Thursday Thoughts: How to handle receiving compliments as Christians

Last week, I graduated from Keele University with First class honours. Despite living with chronic illness since the age of eight, and becoming a wheelchair user practically overnight half-way through my degree, I came out top of my Philosophy class, with two academic awards (The Clare Coleman Memorial Prize and Professor GAJ Rogers Student Prize for Philosophy), and was shortlisted as a Finalist for the overall Student of the Year Award. It meant that at graduation, I had lots of people congratulating me, and also complimenting me. The university wrote up an article about me (available here), which was also published in my local newspaper, and I was interviewed about it on BBC Radio Leicester. Everyone kept telling me how ‘amazing‘ and ‘inspirational‘ I am, and I struggled to receive and process that many compliments.

Compliments are a strange phenomenon to navigate, especially when as Christians we are told to be humble. But being humble doesn’t mean that we cannot accept compliments when they are rightly deserved or earned, and this is something I, personally, have been working through recently.

First of all, I want to distinguish compliments from flattery. For the sake of this piece, I am going to distinguish the two as compliments being genuine and reflecting the truth of someone’s situation, whereas flattery does not. Flattery is done with the intention of buttering up the receiver, and doesn’t come from a place of sincerity. Proverbs 26: 28 warns that: “a flattering mouth works ruin”. Therefore, when praising someone it is important to ensure your comments are from a place of sincerity and not selfishness; that the comments are to encourage the other person and not to seek advantage from them. It also means that when receiving a compliment, we should check ourselves – is this person giving you a genuine compliment, or is it mere flattery. If it is the latter, this is something we should guard ourselves against and not let ourselves fall prey to their seemingly kind words. However, if their comments are genuine and their words reflect your situation, then this is something we should accept with grace.

But how do we do that?

As Christians, we do not want to let receiving compliments go to our head and make us feel superior to our actual situations. However, it is good and right to allow compliments to let us see the many blessings God has poured into our lives, and how we have been able to use our God-given talents.

So, when receiving compliments, I found these three things important to bear in mind:

1. Handle it with true humility

True humility does not mean diminishing our achievements, nor letting what we have done go to our heads – it means having a healthy sense of proportion about our work. When God tells us to be humble he doesn’t want us to disregard or diminish the talents he has given us, he simply wants us to acknowledge that we aren’t infallible and greater than we are.
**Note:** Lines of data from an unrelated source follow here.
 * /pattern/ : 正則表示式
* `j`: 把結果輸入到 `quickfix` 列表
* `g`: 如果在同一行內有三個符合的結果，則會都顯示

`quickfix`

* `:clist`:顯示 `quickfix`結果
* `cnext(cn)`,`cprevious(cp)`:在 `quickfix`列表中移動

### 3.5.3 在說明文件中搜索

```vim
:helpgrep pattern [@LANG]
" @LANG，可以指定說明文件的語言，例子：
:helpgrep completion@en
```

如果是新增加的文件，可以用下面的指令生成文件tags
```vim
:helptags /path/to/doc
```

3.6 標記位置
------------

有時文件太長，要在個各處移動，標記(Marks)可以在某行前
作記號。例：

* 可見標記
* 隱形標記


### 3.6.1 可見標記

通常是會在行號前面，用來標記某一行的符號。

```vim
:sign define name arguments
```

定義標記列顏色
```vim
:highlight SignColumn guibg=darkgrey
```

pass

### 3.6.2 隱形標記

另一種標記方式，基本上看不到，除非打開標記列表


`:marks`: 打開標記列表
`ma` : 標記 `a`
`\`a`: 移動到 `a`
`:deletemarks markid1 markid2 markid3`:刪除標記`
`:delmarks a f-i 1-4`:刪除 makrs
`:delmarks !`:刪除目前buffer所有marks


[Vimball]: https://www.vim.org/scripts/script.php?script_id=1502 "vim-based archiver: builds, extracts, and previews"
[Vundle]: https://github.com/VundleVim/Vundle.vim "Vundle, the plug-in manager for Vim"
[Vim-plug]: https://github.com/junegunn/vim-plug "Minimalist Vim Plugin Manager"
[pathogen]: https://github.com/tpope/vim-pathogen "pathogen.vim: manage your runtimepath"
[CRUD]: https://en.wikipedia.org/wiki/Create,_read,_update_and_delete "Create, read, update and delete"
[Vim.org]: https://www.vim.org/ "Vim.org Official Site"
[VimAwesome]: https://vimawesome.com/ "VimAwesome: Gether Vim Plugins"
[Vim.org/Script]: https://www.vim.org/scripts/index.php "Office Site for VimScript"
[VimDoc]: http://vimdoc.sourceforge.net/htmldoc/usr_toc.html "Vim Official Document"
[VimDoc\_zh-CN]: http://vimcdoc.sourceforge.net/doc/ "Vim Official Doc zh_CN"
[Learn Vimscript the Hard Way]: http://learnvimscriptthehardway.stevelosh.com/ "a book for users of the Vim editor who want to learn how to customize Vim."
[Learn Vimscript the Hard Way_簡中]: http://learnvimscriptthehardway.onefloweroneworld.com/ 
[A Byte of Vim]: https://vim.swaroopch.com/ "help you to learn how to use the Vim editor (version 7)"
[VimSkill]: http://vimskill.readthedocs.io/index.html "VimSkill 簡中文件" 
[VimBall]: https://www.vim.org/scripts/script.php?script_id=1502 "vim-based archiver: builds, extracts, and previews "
2. Give credit where credit is due

For me, acknowledging the strength God has given me, and the support of my friends and family, was really important in receiving compliments. This isn’t to say that you should pass off the compliment as the work of others, but accrediting the help of others in getting where you have got to today, helps us in staying humble.

3. Remember your ultimate goal

At the end of the day (or, should I say, the end of days), the goal is not to make ourselves look great in the eyes of others, but to glorify God and display that to others. We are not working for ourselves, but for the Kingdom of God, and, as such, the focus should be on lifting Jesus’ name on high. This doesn’t mean we should dismiss compliments directed at our own achievements, but that we should bear in mind that this isn’t our end goal. We are achieving these things that people are complimenting us on in order to further the Kingdom of God. It doesn’t matter whether the achievements are directly building God’s Kingdom, because our entire lives should be lived for the glory of God, whatever we are doing.